Semiconductor-Industry Big-Data Workloads with EUV Lithography Analytics
Each EUV scanner at TSMC outputs up to 5 terabytes of data daily, requiring on-site analytics clusters with sub-10-millisecond latency. Fab 18 in Tainan already houses Tier 4 nodes, and Foxconn with NVIDIA is building a 10,000-GPU AI factory supercomputer to aid advanced process R&D. The semiconductor sector’s demand concentrates capacity in Hsinchu, Taichung, and Tainan and contributes 1.9 percentage points to market growth.
Restraints Impact Analysis
| Restraint | (~) % Impact on CAGR Forecast | Geographic Relevance | Impact Timeline |
|---|---|---|---|
| High Seismic Risk Elevating Construction Cost and Insurance Premia | -1.4% | Taipei, Hsinchu, Taichung | Long term (≥ 4 years) |
| Delayed Grid-Connection Approvals in Northern Hotspots | -1.1% | Taipei, New Taipei City, northern Taoyuan | Short term (≤ 2 years) |
| Scarcity of Experienced Bilingual Data Center Operations and Maintenance Workforce | -0.7% | National (most acute in Taipei and Hsinchu) | Medium term (2-4 years) |
| Intensifying Power-Rationing Risk Amid Aggressive Chip-Fab Expansion | -1.3% | Tainan, Hsinchu, Taichung | Medium term (2-4 years) |
| Source: Mordor Intelligence | |||
High Seismic Risk Elevating Construction Cost and Insurance Premia
Taiwan’s location on the Pacific Ring of Fire requires data centers to install base-isolation platforms and dual-feed substations, raising Tier 4 build costs by up to 40%. The April 3, 2024, quake cost TSMC USD 92.44 million, while catastrophe models project a modern Chi-Chi event could trigger USD 12 billion in insured losses.[3]AIR Worldwide, “Taiwan Earthquake Catastrophe Model,” air-worldwide.comAnnual insurance premiums exceed 2% of insured value in high-risk zones, trimming 1.4 percentage points from forecast CAGR.

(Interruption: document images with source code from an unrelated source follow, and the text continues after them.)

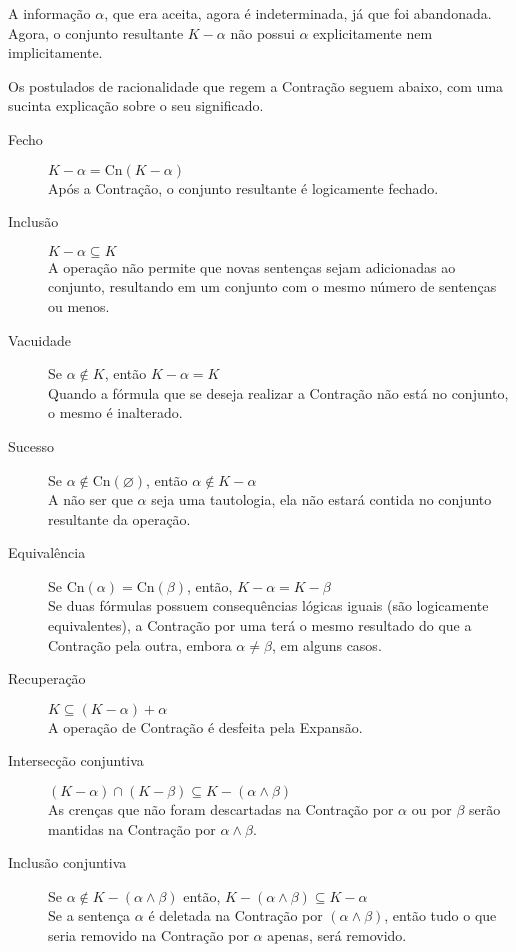 A informação $ \alpha $, que era aceita, agora é indeterminada, já que foi abandonada. Agora, o conjunto resultante $ K - \alpha $ não possui $ \alpha $ explicitamente nem implicitamente. 

Os postulados de racionalidade que regem a Contração seguem abaixo, com uma sucinta explicação sobre o seu significado.

\begin{description}
	\item[Fecho] $ K - \alpha = \text{Cn}(K - \alpha) $ \\ Após a Contração, o conjunto resultante é logicamente fechado.
	\item[Inclusão] $ K - \alpha \subseteq K$ \\ A operação não permite que novas sentenças sejam adicionadas ao conjunto, resultando em um conjunto com o mesmo número de sentenças ou menos.
	\item[Vacuidade] Se $ \alpha \notin K $, então $ K - \alpha = K $ \\ Quando a fórmula que se deseja realizar a Contração não está no conjunto, o mesmo é inalterado.
	\item[Sucesso] Se $ \alpha \notin \text{Cn}(\varnothing) $, então $ \alpha \notin K - \alpha $ \\ A não ser que $ \alpha $ seja uma tautologia, ela não estará contida no conjunto resultante da operação.
	\item[Equivalência] Se $ \text{Cn}(\alpha) = \text{Cn}(\beta) $, então, $ K - \alpha = K - \beta $ \\ Se duas fórmulas possuem consequências lógicas iguais (são logicamente equivalentes), a Contração por uma terá o mesmo resultado do que a Contração pela outra, embora $ \alpha \neq \beta $, em alguns casos.
	\item[Recuperação] $ K \subseteq (K - \alpha) + \alpha $ \\ A operação de Contração é desfeita pela Expansão.
	\item[Intersecção conjuntiva] $ (K - \alpha) \cap (K - \beta) \subseteq K - (\alpha \land \beta) $ \\ As crenças que não foram descartadas na Contração por $ \alpha $ ou por $ \beta $ serão mantidas na Contração por $ \alpha \land \beta $.
	\item[Inclusão conjuntiva] Se $ \alpha \notin K - (\alpha \land \beta) $ então, $ K - (\alpha \land \beta) \subseteq K - \alpha $ \\ Se a sentença $ \alpha $ é deletada na Contração por $  (\alpha \land \beta) $, então tudo o que seria removido na Contração por $ \alpha $ apenas, será removido. 
\end{description}

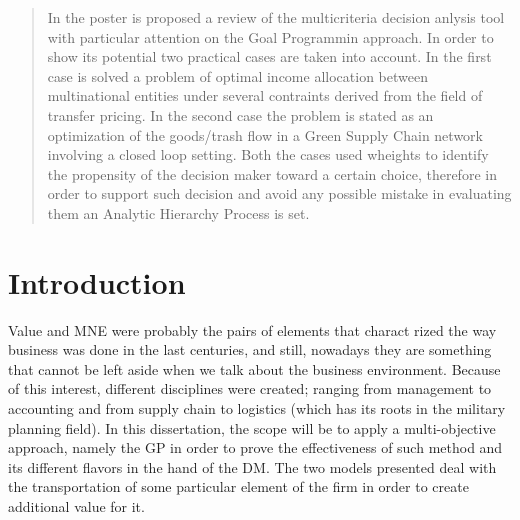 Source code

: \documentclass[a0,portrait]{a0poster}
\begin{document}
\begin{multicols}{2} %


\color{Navy} %

\begin{abstract}
	In the poster is proposed a review of the multicriteria decision anlysis tool with particular attention on the Goal Programmin approach. In order to show its potential two practical cases are taken into account. In the first case is solved a problem of optimal income allocation between multinational entities under several contraints derived from the field of transfer pricing. In the second case the problem is stated as an optimization of the goods/trash flow in a Green Supply Chain network involving a closed loop setting. Both the cases used wheights to identify the propensity of the decision maker toward a certain choice, therefore in order to support such decision and avoid any possible mistake in evaluating them an Analytic Hierarchy Process is set.

\end{abstract}


\color{SaddleBrown} %

\section*{Introduction}

Value and MNE were probably the pairs of elements that charact rized the way business was done in the last centuries, and still, nowadays they are something that cannot be left aside when we talk about the business environment. Because of this interest, different disciplines were created; ranging from management to accounting and from supply chain to logistics (which has its roots in the military planning field). In this dissertation, the scope will be to apply a multi-objective approach, namely the GP in order to prove the effectiveness of such method and its different flavors in the hand of the DM. The two models presented deal with the transportation of some particular element of the firm in order to create additional value for it. 


\end{multicols}
\end{document}
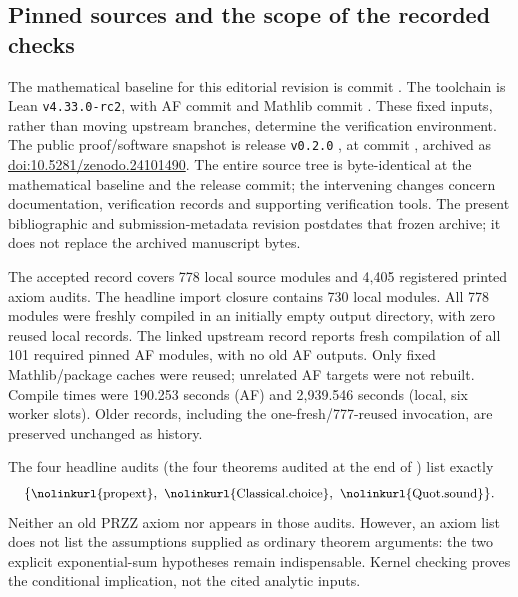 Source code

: \documentclass[11pt]{article}
\theoremstyle{definition}
\DeclareRobustCommand{\lean}[1]{\ifmmode\text{\small\nolinkurl{#1}}\else{\small\nolinkurl{#1}}\fi}
\begin{document}
\clearpage
\subsection{Pinned sources and the scope of the recorded checks}

The mathematical baseline for this editorial revision is commit
.
The toolchain is Lean \texttt{v4.33.0-rc2}, with AF commit
and Mathlib commit
.
These fixed inputs, rather than moving upstream branches, determine
the verification environment.
The public proof/software snapshot is release \texttt{v0.2.0}
\cite{Repo}, at commit
,
archived as \href{https://doi.org/10.5281/zenodo.24101490}{doi:10.5281/zenodo.24101490}.
The entire  source tree is byte-identical at the mathematical
baseline and the release commit; the intervening changes concern
documentation, verification records and supporting verification tools.
The present bibliographic and submission-metadata revision postdates
that frozen archive; it does not replace the archived manuscript bytes.

The accepted record
covers 778 local source modules and 4,405 registered printed axiom
audits. The headline import closure contains 730 local modules.
All 778 modules were freshly compiled in an initially empty output directory,
with zero reused local records. The linked upstream record
reports fresh compilation of all 101 required pinned AF modules, with no
old AF outputs. Only fixed Mathlib/package caches were reused; unrelated
AF targets were not rebuilt. Compile times were 190.253 seconds (AF)
and 2,939.546 seconds (local, six worker slots).
Older records, including the one-fresh/777-reused invocation, are
preserved unchanged as history.

The four headline audits (the four theorems audited at the end of
\lean{WuProportion}) list exactly
\[
 \{\lean{propext},\ \lean{Classical.choice},\ \lean{Quot.sound}\}.
\]
Neither an old PRZZ axiom nor \lean{sorryAx} appears in those audits.
However, an axiom list does not list the assumptions supplied as
ordinary theorem arguments: the two explicit exponential-sum
hypotheses remain indispensable. Kernel checking proves the
conditional implication, not the cited analytic inputs.
\end{document}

Delayed Grid-Connection Approvals in Northern Hotspots
Taipower’s transformer shortages and a 2025 moratorium on new 5 MW-plus connections north of Taoyuan extend commissioning schedules by six to twelve months. Chunghwa Telecom and Vantage redirected builds to Taoyuan, while four new 161 kV substations, due 2025-2027, aim to ease congestion. Stop-gap diesel generation raises CAPEX and knocks 1.1 percentage points off short-term growth.
Segment Analysis
By Data Center Size: Medium Facilities Anchor Emerging Edge Architectures
Medium facilities captured rising interest as semiconductor fabs and banks require 5-15 MW edge nodes near production lines and trading engines. The Taiwan data center market size for medium facilities is projected to climb at a 10.12% CAGR, surpassing the overall trajectory as firms favor faster build cycles and lower capital intensity. Large campuses still held 57.42% share in 2025, reflecting AWS Taipei and Google Changhua footprints, but grid caps in Taipei channel new megawatts toward modular 10 MW blocks in Taoyuan and southern parks.
Medium-sized sites also benefit from Taiwan FSC rules that mandate disaster recovery centers more than 50 km from primary locations, stimulating dual-site strategies among banks. In contrast, hyperscale self-builds, though fewer in count, drive the largest absolute capacity additions and lock in power at contract pricing. Small sites under 2 MW focus on content delivery network caches and telecom edge functions, but face margin compression as wholesale rates fall.
Note: Segment shares of all individual segments available upon report purchase
By Tier Type: Regulatory Mandates Propel Tier 4 Uptake
Tier 4 deployments are forecast to outpace the Taiwan data center market at a 10.32% CAGR, underpinned by BFSI recovery-time mandates and seismic resilience requirements. Tier 3 retains the majority position at 56.52% of 2025 capacity yet grows more slowly as hyperscalers mix custom redundancy with proprietary cooling.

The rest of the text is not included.